Bis vor 30 Jahren war die Region Venetien im Nordosten Italiens eine der ärmsten des Landes. Doch dann kam das Wirtschaftswunder und seither angewiesen auf Arbeitskräfte aus dem Ausland. Osteuropäer, Nordafrikaner, Asiaten gehören heute zum Stadtbild von Verona, Vicenza, Padua. Doch die Einheimischen tun sich schwer damit, sie als Mitbürger zu akzeptieren.

Von Kirstin Hausen |
    Geblieben von der landwirtschaftlichen Tradition Venetiens ist nur der Wein. Bardolino, Valpolicella und Soave heißen die bekanntesten Sorten. Es sind Spitzenweine, international anerkannt, teuer. Der Sommelier Carlo Cassalotti sieht den rasanten Aufstieg dieser Weine stellvertretend für den sozialen Aufstieg seiner Generation.
    "Ich konnte zur Universität gehen dank meiner Brüder, die ins Ausland gegangen sind, um dort Geld zu verdienen. Wir hatten hier ja nichts. Jetzt hat sich die Situation ins Gegenteil verkehrt und die anderen kommen zu uns."

    Die Anderen – das sind Osteuropäer, Asiaten, Afrikaner. Sie sind in weiten Teilen der "Lega Nord"-Hochburgen in Venetien unerwünscht.

    "Verschwinden sollen sie, wir haben genug von ihnen."

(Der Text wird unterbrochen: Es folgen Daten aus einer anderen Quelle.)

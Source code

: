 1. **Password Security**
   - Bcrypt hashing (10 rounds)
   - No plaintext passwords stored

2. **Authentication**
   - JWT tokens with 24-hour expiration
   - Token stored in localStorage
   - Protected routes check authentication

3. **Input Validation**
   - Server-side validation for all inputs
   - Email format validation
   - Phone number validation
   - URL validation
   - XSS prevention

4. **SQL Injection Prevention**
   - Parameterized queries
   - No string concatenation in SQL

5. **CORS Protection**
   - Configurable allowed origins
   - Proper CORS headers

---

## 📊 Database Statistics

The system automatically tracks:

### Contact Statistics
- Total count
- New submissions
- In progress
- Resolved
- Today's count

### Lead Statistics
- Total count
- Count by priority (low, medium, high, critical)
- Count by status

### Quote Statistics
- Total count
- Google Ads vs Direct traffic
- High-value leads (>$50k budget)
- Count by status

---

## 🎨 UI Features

    "Es sind zu viele, wir können sie nicht alle aufnehmen."

    In mehreren Dörfern und Städten, unter anderem in Verona, ist die ausländerfeindliche Partei Lega Nord stärkste politische Kraft. Ihre Bürgermeister sorgen mit oft rassistischen Hetzkampagnen landesweit für Schlagzeilen. Etwa, wenn sie getrennte Busse für Italiener und Immigranten fordern oder Sozialbauwohnungen nur noch an die sogenannte "angestammte Bevölkerung" vergeben wollen. Die Lega-Nord-Politikerin Maria Piera Pastore:

    "Wir müssen unseren Bürgern helfen und dürfen keine falschen Hoffnungen wecken bei denjenigen, die hierher kommen und Arbeit suchen. Wir haben keine Arbeitsplätze mehr zu vergeben."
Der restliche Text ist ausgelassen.